Le syndicat des patrons du textile, le BGMEA, (Bangladesh Garment Manufacturers and Exporters Association) semble même incapable d’identifier les employés présents le jour du drame : il parle de 2 760 personnes, alors que le rapport mentionne le nombre de 3 900.

Syndicats et ONG tentent d’impliquer les marques occidentales qui s’approvisionnent au Bangladesh, mais peu d’entre elles ont accepté, précise Libé. Une réunion est prévue en septembre à Genève pour les inciter à participer. Les groupes occidentaux ont signé deux accords séparés pour renforcer la sécurité dans les usines et contrôler les conditions de travail. (80 Européens d’un côté, rejoints par le Japonais Uniqlo depuis jeudi, et 17 Nord-américains de l’autre). Wal Mart et Gap, notamment, n'avaient pas voulu signer l'accord, mais s'y sont finalement résolus. Au final, l’accord américain reste non contraignant. Le CPD réclame également "un plan concret, des responsabilités bien établies, un échéancier précis", ainsi que de la transparence, un code de conduite et des organes indépendants de contrôle. Mais rien de tel n’existe dans ce pays gangrené par la corruption, souligne Libé.

Autre question, le statut des syndicats.

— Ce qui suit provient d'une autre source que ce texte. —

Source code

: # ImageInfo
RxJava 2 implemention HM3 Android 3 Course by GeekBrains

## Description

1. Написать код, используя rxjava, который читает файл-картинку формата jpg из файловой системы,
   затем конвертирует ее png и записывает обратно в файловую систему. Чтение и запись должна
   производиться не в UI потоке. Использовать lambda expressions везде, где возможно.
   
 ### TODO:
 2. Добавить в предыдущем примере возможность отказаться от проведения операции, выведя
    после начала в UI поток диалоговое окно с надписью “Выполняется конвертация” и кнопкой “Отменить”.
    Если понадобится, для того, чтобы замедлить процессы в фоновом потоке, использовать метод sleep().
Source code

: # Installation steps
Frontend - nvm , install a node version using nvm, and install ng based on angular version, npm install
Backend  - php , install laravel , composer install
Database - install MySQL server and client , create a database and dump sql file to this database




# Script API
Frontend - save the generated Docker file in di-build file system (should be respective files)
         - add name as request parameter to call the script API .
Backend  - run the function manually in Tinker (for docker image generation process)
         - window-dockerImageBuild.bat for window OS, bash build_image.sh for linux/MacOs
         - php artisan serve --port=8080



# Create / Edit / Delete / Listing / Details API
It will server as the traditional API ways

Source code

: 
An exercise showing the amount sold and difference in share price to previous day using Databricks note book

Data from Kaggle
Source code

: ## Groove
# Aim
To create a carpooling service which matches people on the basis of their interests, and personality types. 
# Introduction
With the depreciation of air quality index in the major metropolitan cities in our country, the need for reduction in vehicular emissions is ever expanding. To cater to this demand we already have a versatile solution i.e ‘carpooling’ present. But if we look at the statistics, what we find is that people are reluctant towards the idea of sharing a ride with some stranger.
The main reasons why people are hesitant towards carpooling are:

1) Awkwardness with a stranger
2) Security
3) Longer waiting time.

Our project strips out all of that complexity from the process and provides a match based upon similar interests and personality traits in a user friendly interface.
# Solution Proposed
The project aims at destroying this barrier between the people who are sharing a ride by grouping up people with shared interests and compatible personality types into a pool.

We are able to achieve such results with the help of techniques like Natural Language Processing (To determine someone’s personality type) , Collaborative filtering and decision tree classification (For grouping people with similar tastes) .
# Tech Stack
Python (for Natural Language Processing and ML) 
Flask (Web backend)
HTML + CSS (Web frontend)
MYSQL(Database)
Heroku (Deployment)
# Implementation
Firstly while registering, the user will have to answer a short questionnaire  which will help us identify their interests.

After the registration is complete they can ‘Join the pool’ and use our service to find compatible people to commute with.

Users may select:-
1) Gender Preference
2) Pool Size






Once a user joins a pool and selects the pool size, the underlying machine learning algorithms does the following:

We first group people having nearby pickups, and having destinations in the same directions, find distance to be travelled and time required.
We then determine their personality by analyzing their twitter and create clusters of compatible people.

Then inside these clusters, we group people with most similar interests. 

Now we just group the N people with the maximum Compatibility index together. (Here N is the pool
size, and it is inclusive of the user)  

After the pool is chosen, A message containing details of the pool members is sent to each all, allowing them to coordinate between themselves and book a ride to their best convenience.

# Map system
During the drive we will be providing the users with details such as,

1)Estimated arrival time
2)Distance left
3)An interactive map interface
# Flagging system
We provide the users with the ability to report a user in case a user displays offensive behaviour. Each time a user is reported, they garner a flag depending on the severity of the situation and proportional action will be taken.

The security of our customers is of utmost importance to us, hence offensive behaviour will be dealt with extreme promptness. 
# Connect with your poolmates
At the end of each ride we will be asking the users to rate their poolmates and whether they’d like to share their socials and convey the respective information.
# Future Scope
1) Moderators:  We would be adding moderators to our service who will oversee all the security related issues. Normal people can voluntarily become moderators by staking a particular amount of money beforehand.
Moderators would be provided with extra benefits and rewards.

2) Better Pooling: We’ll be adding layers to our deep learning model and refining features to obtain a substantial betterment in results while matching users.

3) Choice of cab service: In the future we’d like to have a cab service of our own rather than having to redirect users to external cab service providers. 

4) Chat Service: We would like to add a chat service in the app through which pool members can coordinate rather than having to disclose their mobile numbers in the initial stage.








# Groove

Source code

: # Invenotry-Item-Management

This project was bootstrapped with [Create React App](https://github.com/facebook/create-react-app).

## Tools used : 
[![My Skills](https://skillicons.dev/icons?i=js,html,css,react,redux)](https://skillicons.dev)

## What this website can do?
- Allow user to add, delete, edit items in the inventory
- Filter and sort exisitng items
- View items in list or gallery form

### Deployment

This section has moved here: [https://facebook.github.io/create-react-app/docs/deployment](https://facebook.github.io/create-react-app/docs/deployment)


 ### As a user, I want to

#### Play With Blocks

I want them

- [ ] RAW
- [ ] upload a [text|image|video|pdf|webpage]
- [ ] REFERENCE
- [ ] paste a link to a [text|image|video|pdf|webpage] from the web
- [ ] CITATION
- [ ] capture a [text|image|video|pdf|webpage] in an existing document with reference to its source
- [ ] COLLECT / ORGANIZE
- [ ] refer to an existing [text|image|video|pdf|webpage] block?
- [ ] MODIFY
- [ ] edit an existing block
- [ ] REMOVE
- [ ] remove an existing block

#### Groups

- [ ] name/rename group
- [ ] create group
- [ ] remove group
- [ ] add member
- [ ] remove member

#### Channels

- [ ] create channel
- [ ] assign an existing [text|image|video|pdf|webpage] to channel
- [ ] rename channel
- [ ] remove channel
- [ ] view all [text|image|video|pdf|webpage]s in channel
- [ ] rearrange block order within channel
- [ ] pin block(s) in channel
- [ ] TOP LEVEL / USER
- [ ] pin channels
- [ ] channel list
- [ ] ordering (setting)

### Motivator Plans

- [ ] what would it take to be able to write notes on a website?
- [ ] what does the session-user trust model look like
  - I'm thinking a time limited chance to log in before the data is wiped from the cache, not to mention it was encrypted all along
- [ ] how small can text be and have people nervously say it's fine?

Sur 5000, seules quelques dizaines d’usines textiles comptent des militants syndicaux. La loi a légèrement changé mi-juillet. Jusqu’ici, le patron était prévenu quand un employé se syndiquait : le harcèlement commençait alors, jusqu’au licenciement, raconte Libé. Cette clause a été supprimée mais, selon la militante Kalpona Akhter, "ça ne signifie pas que les travailleurs vont rejoindre les syndicats. Dès qu’ils commencent à s’organiser, les patrons les en empêchent. Il faudrait une protection des délégués."

Le problème est plus profond, déplore le président du CPD, Rehman Sobhan : "Pour que nous soyons compétitifs, il faut que les employés n’aient aucun droit, qu’on puisse les licencier sans problème. C’est la flexibilité qui nous permet d’être compétitifs. (...) Comme la concurrence va se poursuivre, Wal-Mart et les autres chercheront toujours les fournisseurs les moins chers car les clients occidentaux regardent surtout le prix." Le tee-shirt acheté 5 dollars au Bangladesh "sera toujours vendu 25 à New York". Il faut donc, selon lui, "exiger des grandes marques qu’elles rendent des comptes sur les richesses que créent nos productions".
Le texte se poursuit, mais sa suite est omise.